Your instructions
Only one stretch of the data below is wanted: the lines from the one with "1. Cache-aside: Look" through the one with "1. Application adds/updates", repeated exactly.

Available data
┌──
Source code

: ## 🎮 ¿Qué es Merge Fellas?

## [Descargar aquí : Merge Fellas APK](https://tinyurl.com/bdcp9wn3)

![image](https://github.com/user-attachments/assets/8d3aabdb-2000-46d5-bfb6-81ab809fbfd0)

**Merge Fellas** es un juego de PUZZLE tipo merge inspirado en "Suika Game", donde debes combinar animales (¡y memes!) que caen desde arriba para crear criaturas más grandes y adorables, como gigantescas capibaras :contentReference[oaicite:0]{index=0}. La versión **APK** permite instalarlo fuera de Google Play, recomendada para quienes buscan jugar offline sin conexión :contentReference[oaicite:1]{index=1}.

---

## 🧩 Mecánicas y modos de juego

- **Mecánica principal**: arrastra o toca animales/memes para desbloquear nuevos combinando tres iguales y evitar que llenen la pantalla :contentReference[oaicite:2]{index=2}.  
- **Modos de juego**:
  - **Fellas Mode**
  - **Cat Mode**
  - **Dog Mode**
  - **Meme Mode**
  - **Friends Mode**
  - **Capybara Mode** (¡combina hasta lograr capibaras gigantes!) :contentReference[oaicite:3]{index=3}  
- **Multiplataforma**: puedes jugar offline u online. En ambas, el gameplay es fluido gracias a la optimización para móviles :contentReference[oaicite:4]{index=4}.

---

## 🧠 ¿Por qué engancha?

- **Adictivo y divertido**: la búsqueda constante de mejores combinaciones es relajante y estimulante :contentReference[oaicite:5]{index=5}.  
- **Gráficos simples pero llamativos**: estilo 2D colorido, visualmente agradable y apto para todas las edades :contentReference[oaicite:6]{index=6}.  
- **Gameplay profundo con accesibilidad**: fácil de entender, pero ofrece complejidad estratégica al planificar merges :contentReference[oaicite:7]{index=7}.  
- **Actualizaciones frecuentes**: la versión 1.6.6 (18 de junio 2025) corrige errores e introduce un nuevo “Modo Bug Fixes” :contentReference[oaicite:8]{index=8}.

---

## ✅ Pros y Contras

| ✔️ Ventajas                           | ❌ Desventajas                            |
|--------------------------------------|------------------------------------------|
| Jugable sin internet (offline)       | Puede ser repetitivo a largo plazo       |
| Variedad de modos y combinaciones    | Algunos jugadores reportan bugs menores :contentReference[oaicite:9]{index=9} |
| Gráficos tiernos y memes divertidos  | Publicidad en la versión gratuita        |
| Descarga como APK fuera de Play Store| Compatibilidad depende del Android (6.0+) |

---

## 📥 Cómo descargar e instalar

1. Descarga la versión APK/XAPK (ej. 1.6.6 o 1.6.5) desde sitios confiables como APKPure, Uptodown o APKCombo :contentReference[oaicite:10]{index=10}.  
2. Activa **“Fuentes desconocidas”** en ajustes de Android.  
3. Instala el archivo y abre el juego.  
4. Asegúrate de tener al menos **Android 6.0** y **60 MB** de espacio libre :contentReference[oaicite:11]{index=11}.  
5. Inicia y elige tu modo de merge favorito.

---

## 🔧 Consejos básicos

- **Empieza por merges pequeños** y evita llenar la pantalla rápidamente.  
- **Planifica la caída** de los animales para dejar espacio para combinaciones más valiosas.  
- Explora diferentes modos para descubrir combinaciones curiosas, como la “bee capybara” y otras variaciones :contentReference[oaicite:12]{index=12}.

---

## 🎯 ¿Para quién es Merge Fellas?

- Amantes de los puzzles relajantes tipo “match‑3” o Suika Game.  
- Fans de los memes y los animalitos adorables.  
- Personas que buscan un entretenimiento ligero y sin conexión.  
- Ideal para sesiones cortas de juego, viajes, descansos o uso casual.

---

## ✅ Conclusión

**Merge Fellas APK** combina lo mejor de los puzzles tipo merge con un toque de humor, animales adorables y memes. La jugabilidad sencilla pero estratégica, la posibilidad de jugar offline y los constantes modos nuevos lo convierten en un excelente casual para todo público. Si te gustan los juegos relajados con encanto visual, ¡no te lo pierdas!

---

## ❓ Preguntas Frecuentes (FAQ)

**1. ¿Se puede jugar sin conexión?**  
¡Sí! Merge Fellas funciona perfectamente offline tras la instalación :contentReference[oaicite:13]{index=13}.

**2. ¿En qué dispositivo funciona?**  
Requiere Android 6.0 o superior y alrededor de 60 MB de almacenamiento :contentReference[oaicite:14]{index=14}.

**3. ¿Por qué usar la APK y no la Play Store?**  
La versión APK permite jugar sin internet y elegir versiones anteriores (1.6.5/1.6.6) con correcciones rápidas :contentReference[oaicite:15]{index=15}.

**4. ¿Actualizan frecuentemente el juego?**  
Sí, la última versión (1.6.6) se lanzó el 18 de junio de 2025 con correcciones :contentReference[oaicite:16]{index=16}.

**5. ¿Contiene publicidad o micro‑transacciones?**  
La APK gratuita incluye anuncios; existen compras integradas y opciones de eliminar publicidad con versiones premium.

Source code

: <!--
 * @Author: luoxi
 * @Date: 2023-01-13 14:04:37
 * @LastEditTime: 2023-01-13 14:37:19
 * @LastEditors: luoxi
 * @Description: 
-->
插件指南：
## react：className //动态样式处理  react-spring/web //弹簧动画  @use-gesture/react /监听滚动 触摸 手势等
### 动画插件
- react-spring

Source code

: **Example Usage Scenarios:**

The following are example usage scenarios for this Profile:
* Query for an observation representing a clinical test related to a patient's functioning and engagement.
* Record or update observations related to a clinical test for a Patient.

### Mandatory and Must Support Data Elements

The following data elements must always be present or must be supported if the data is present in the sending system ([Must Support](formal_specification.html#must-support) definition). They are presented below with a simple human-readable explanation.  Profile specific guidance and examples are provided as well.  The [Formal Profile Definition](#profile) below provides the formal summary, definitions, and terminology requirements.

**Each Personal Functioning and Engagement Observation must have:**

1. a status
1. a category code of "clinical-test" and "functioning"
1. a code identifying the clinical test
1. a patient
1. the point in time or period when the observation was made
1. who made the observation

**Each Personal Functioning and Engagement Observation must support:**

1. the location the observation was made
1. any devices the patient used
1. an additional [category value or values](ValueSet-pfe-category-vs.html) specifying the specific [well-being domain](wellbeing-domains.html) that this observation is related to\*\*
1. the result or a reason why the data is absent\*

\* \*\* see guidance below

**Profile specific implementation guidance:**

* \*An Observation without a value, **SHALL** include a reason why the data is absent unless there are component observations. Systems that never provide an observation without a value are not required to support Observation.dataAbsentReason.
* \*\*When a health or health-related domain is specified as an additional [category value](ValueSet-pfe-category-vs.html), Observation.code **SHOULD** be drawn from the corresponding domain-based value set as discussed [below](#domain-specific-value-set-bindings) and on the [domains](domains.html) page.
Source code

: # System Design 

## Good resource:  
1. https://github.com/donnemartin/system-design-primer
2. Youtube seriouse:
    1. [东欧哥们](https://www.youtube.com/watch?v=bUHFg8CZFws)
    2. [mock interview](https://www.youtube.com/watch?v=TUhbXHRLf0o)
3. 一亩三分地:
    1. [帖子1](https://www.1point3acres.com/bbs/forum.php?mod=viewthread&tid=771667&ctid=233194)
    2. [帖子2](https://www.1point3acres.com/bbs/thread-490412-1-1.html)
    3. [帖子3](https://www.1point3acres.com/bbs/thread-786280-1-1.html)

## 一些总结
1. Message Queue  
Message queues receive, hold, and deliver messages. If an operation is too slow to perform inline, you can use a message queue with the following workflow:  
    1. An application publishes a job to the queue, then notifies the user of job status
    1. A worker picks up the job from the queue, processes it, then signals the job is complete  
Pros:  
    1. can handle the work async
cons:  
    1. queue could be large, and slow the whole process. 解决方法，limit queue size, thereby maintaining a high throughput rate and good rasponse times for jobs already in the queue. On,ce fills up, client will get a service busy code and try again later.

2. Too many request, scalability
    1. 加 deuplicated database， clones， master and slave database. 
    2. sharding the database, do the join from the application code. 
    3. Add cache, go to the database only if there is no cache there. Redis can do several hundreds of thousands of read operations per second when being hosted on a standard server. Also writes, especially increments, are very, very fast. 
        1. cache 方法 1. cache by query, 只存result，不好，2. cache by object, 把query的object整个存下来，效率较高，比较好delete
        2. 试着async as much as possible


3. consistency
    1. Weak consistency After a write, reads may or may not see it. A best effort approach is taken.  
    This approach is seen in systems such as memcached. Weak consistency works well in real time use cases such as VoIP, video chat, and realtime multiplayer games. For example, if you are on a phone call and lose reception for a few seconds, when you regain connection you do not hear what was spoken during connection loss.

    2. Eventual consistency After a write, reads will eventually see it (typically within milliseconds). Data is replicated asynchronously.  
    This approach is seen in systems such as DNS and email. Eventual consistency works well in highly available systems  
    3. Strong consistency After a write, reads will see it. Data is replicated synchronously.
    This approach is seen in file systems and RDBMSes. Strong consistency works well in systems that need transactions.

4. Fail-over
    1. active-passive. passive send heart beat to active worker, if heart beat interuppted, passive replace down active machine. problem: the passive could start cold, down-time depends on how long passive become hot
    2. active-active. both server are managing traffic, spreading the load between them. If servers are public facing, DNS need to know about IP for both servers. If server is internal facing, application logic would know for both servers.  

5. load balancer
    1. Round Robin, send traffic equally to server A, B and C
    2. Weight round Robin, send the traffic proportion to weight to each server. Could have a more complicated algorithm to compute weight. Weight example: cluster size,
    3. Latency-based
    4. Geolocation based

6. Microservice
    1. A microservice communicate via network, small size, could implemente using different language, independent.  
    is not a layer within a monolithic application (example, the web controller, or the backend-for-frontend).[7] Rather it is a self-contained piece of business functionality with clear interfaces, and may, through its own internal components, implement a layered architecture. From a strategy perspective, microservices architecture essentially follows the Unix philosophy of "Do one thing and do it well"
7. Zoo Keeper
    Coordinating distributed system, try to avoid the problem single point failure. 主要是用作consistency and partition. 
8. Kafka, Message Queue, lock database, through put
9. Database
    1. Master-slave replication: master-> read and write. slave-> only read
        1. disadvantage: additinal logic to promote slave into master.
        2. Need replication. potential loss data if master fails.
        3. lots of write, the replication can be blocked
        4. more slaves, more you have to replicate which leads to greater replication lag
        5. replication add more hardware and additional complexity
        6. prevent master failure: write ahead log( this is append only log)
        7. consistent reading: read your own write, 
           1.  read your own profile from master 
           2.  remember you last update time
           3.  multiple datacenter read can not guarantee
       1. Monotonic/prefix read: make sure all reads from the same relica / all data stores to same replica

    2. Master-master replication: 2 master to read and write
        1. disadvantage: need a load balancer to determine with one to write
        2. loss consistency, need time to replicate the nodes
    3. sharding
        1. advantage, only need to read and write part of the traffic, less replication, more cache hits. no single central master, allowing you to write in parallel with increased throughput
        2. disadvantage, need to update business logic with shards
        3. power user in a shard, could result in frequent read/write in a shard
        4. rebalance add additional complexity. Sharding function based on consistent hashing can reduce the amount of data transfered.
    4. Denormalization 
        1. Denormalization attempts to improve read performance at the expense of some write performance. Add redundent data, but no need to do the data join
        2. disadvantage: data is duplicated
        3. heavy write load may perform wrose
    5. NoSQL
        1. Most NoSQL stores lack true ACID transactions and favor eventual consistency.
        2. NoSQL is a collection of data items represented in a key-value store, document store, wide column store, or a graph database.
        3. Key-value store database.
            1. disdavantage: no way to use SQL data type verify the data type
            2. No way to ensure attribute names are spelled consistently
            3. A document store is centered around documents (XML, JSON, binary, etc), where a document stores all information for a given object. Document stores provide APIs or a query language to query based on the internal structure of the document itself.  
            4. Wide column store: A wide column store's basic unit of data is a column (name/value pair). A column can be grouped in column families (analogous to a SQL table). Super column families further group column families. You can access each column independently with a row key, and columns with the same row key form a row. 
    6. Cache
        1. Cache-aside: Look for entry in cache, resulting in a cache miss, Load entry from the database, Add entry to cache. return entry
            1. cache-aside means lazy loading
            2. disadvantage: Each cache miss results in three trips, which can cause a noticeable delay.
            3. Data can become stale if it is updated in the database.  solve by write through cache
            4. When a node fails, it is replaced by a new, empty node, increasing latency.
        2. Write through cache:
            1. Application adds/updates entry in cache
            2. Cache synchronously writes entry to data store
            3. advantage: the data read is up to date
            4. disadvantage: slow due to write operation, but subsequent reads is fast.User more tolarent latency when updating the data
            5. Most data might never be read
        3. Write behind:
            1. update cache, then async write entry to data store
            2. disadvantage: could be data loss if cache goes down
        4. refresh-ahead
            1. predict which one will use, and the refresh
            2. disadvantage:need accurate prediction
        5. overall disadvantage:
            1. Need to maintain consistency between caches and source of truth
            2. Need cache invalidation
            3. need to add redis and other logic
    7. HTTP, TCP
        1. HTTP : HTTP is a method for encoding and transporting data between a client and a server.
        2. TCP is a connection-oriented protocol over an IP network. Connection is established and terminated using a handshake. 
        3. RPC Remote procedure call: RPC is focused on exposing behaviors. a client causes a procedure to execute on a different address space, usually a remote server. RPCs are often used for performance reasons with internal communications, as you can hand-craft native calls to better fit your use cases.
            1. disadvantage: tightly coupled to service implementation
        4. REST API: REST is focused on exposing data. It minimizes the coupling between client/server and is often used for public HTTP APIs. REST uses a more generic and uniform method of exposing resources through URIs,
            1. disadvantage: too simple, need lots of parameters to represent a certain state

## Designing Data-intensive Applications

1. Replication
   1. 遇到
└──
Answer to the problem
        1. Cache-aside: Look for entry in cache, resulting in a cache miss, Load entry from the database, Add entry to cache. return entry
            1. cache-aside means lazy loading
            2. disadvantage: Each cache miss results in three trips, which can cause a noticeable delay.
            3. Data can become stale if it is updated in the database.  solve by write through cache
            4. When a node fails, it is replaced by a new, empty node, increasing latency.
        2. Write through cache:
            1. Application adds/updates entry in cache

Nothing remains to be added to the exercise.